Items listed in a dataset:

----------

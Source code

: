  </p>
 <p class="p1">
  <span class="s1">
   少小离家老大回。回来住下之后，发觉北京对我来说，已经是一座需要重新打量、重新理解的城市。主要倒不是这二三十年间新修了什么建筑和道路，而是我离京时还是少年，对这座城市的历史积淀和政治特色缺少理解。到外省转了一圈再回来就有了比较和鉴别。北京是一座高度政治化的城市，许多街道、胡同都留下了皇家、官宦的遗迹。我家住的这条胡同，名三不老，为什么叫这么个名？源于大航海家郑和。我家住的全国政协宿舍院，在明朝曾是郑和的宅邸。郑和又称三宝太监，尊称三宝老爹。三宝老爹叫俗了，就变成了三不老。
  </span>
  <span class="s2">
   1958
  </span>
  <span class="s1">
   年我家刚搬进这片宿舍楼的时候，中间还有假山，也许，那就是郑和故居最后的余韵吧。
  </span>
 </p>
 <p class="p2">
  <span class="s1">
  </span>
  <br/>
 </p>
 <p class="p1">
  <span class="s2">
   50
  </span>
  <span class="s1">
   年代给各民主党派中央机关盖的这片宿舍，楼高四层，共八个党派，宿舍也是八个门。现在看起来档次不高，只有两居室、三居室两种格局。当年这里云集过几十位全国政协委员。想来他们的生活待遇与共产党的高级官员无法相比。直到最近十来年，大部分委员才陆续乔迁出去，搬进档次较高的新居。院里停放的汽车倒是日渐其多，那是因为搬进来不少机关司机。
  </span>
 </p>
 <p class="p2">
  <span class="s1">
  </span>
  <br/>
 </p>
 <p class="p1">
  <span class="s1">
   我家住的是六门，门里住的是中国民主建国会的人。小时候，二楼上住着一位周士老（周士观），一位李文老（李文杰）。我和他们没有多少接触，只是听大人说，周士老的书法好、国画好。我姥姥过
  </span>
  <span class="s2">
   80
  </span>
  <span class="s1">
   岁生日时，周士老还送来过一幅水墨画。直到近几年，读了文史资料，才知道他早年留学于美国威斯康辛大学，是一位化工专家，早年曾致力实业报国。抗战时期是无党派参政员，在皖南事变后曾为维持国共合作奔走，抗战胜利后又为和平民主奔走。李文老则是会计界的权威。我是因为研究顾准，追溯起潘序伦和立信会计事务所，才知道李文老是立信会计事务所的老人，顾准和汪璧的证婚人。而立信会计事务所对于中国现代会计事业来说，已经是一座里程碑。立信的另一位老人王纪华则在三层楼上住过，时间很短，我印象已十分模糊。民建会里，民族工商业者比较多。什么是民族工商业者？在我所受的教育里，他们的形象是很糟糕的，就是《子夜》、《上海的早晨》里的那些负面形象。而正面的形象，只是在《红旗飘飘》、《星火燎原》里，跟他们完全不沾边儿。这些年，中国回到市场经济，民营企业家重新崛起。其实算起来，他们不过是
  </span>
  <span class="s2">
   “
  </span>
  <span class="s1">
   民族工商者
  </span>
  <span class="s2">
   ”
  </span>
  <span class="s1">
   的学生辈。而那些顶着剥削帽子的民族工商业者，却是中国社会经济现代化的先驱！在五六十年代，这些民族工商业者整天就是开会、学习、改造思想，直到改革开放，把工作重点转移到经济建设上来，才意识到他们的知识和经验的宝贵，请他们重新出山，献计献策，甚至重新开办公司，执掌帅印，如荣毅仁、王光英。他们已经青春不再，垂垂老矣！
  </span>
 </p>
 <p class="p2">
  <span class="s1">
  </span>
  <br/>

----------

> _HOW TO COMPLETE THIS TASK_:
Reproduce all data above, unchanged.

> _TASK SOLUTION_:
Source code

:  </p>
 <p class="p1">
  <span class="s1">
   少小离家老大回。回来住下之后，发觉北京对我来说，已经是一座需要重新打量、重新理解的城市。主要倒不是这二三十年间新修了什么建筑和道路，而是我离京时还是少年，对这座城市的历史积淀和政治特色缺少理解。到外省转了一圈再回来就有了比较和鉴别。北京是一座高度政治化的城市，许多街道、胡同都留下了皇家、官宦的遗迹。我家住的这条胡同，名三不老，为什么叫这么个名？源于大航海家郑和。我家住的全国政协宿舍院，在明朝曾是郑和的宅邸。郑和又称三宝太监，尊称三宝老爹。三宝老爹叫俗了，就变成了三不老。
  </span>
  <span class="s2">
   1958
  </span>
  <span class="s1">
   年我家刚搬进这片宿舍楼的时候，中间还有假山，也许，那就是郑和故居最后的余韵吧。
  </span>
 </p>
 <p class="p2">
  <span class="s1">
  </span>
  <br/>
 </p>
 <p class="p1">
  <span class="s2">
   50
  </span>
  <span class="s1">
   年代给各民主党派中央机关盖的这片宿舍，楼高四层，共八个党派，宿舍也是八个门。现在看起来档次不高，只有两居室、三居室两种格局。当年这里云集过几十位全国政协委员。想来他们的生活待遇与共产党的高级官员无法相比。直到最近十来年，大部分委员才陆续乔迁出去，搬进档次较高的新居。院里停放的汽车倒是日渐其多，那是因为搬进来不少机关司机。
  </span>
 </p>
 <p class="p2">
  <span class="s1">
  </span>
  <br/>
 </p>
 <p class="p1">
  <span class="s1">
   我家住的是六门，门里住的是中国民主建国会的人。小时候，二楼上住着一位周士老（周士观），一位李文老（李文杰）。我和他们没有多少接触，只是听大人说，周士老的书法好、国画好。我姥姥过
  </span>
  <span class="s2">
   80
  </span>
  <span class="s1">
   岁生日时，周士老还送来过一幅水墨画。直到近几年，读了文史资料，才知道他早年留学于美国威斯康辛大学，是一位化工专家，早年曾致力实业报国。抗战时期是无党派参政员，在皖南事变后曾为维持国共合作奔走，抗战胜利后又为和平民主奔走。李文老则是会计界的权威。我是因为研究顾准，追溯起潘序伦和立信会计事务所，才知道李文老是立信会计事务所的老人，顾准和汪璧的证婚人。而立信会计事务所对于中国现代会计事业来说，已经是一座里程碑。立信的另一位老人王纪华则在三层楼上住过，时间很短，我印象已十分模糊。民建会里，民族工商业者比较多。什么是民族工商业者？在我所受的教育里，他们的形象是很糟糕的，就是《子夜》、《上海的早晨》里的那些负面形象。而正面的形象，只是在《红旗飘飘》、《星火燎原》里，跟他们完全不沾边儿。这些年，中国回到市场经济，民营企业家重新崛起。其实算起来，他们不过是
  </span>
  <span class="s2">
   “
  </span>
  <span class="s1">
   民族工商者
  </span>
  <span class="s2">
   ”
  </span>
  <span class="s1">
   的学生辈。而那些顶着剥削帽子的民族工商业者，却是中国社会经济现代化的先驱！在五六十年代，这些民族工商业者整天就是开会、学习、改造思想，直到改革开放，把工作重点转移到经济建设上来，才意识到他们的知识和经验的宝贵，请他们重新出山，献计献策，甚至重新开办公司，执掌帅印，如荣毅仁、王光英。他们已经青春不再，垂垂老矣！
  </span>
 </p>
 <p class="p2">
  <span class="s1">
  </span>
  <br/>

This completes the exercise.